Start your day right with wonder, fiber, black coffee, and sunshine.
1/14/2018
Scrabble eggs and bacon
The second grader held the plastic fork in front of his eye and squinted. His teacher suggested he wouldn't want to poke his eye out, and moved the fork away. The little boy held the fork back up to his eye. This time the teacher asked why. "I'm putting her in jail," he said, pointing at the little girl sitting on the other side of the cafeteria table.
Is that brilliant?! So very useful in these trying times. I've been practicing for the next time I watch the news.
It would not work with a spork, the utensil of my sons' school lunch years. Glad kids get knife, fork, and spoon nowadays.
And speaking of sporks, a deceptively brilliant coworker complemented my new coffee cup while we were not riding in the elevator. "There's a name for that thing," he said. "Huh?," I said. "That thing around the cup," he said, "There's a name for it." Then he pushed the floor button, and the elevator was not as slow as it seemed.
As soon as he could look it up, he reported back. "Zarf. It's a zarf." "Is that like a spork, like a scarf for ....... for coffee?," I asked. He was smart enough to push the elevator button, but did not know the word origin.
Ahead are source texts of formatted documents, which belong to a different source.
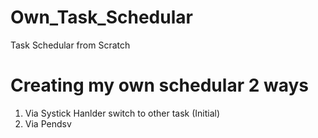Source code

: # Own_Task_Schedular
Task Schedular from Scratch 

# Creating my own schedular 2 ways 
1. Via Systick Hanlder switch to other task (Initial)
2. Via Pendsv 
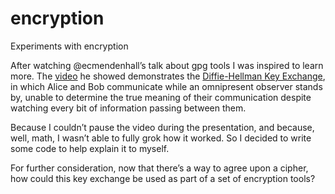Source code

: encryption
==========

Experiments with encryption

After watching @ecmendenhall’s talk about gpg tools I was inspired to learn more. 
The [video](https://www.youtube.com/watch?v=YEBfamv-_do) he showed demonstrates 
the [Diffie-Hellman Key Exchange](http://en.wikipedia.org/wiki/Diffie-Hellman_key_exchange), 
in which Alice and Bob communicate while an omnipresent observer stands by, unable to determine 
the true meaning of their communication despite watching every bit of information 
passing between them.

Because I couldn’t pause the video during the presentation, and because,
well, math, I wasn’t able to fully grok how it worked. So I decided to write
some code to help explain it to myself.

For further consideration, now that there’s a way to agree upon a cipher, how could this
key exchange be used as part of a set of encryption tools?

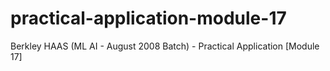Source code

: # practical-application-module-17
Berkley HAAS (ML AI - August 2008 Batch) - Practical Application [Module 17]
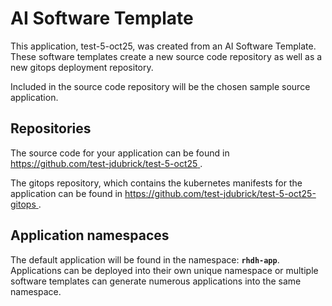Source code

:# AI Software Template

This application, test-5-oct25, was created from an AI Software Template. These software templates create a new source code repository as well as a new gitops deployment repository.

Included in the source code repository will be the chosen sample source application.

## Repositories

The source code for your application can be found in [https://github.com/test-jdubrick/test-5-oct25 ](https://github.com/test-jdubrick/test-5-oct25 ).
 
The gitops repository, which contains the kubernetes manifests for the application can be found in 
[https://github.com/test-jdubrick/test-5-oct25-gitops ](https://github.com/test-jdubrick/test-5-oct25-gitops ). 

## Application namespaces 

The default application will be found in the namespace: **`rhdh-app`**. Applications can be deployed into their own unique namespace or multiple software templates can generate numerous applications into the same namespace.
Apparently zarfs are a thing, and way beyond Starbucks. Without knowing their name, I spotted some in an easy-to-knit book. The word is Turkish or Arabic dating from 1836 and meaning "vessel", and it's worth a lot of points in Scrabble. True, you would think many of the folks you see on the news would be in hot water. The idiom "to be hot water" may or may not date from the Middle Ages and trial by ordeal. We can be sure that watching the news is an ordeal.